Problem - Print all records exactly, pictures left out.

Stored data entries
• • • • •
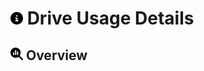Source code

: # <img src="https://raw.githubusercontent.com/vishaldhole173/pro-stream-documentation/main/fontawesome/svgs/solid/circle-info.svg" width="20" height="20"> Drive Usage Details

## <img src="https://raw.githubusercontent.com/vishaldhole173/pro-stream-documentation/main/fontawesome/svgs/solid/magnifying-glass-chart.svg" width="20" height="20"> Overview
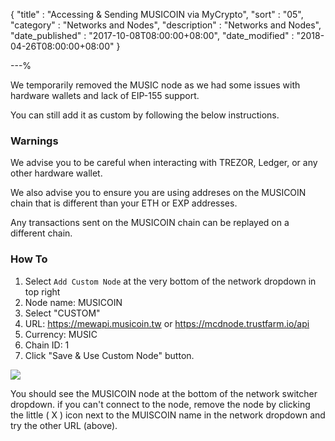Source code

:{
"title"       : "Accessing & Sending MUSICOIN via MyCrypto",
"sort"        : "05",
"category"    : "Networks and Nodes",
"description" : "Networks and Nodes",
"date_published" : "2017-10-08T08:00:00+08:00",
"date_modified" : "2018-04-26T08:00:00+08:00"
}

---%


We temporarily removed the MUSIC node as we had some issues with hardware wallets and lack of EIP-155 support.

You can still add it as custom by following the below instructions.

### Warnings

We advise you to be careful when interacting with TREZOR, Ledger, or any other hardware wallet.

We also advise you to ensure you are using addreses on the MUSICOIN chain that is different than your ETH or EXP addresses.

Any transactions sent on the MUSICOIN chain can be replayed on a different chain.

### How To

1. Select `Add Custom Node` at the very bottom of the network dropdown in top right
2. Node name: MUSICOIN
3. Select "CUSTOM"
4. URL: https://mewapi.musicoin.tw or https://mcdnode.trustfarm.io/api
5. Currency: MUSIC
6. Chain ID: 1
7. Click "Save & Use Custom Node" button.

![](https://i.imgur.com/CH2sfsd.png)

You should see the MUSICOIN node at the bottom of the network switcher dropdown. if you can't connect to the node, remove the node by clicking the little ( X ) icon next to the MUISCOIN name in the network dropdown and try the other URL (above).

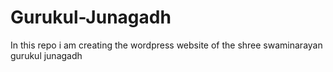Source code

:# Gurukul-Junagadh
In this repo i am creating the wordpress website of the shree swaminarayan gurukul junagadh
• • • • •
Task output -
Source code

: # <img src="https://raw.githubusercontent.com/vishaldhole173/pro-stream-documentation/main/fontawesome/svgs/solid/circle-info.svg" width="20" height="20"> Drive Usage Details

## <img src="https://raw.githubusercontent.com/vishaldhole173/pro-stream-documentation/main/fontawesome/svgs/solid/magnifying-glass-chart.svg" width="20" height="20"> Overview
Source code

:{
"title"       : "Accessing & Sending MUSICOIN via MyCrypto",
"sort"        : "05",
"category"    : "Networks and Nodes",
"description" : "Networks and Nodes",
"date_published" : "2017-10-08T08:00:00+08:00",
"date_modified" : "2018-04-26T08:00:00+08:00"
}

---%


We temporarily removed the MUSIC node as we had some issues with hardware wallets and lack of EIP-155 support.

You can still add it as custom by following the below instructions.

### Warnings

We advise you to be careful when interacting with TREZOR, Ledger, or any other hardware wallet.

We also advise you to ensure you are using addreses on the MUSICOIN chain that is different than your ETH or EXP addresses.

Any transactions sent on the MUSICOIN chain can be replayed on a different chain.

### How To

1. Select `Add Custom Node` at the very bottom of the network dropdown in top right
2. Node name: MUSICOIN
3. Select "CUSTOM"
4. URL: https://mewapi.musicoin.tw or https://mcdnode.trustfarm.io/api
5. Currency: MUSIC
6. Chain ID: 1
7. Click "Save & Use Custom Node" button.

![](https://i.imgur.com/CH2sfsd.png)

You should see the MUSICOIN node at the bottom of the network switcher dropdown. if you can't connect to the node, remove the node by clicking the little ( X ) icon next to the MUISCOIN name in the network dropdown and try the other URL (above).

Source code

:# Gurukul-Junagadh
In this repo i am creating the wordpress website of the shree swaminarayan gurukul junagadh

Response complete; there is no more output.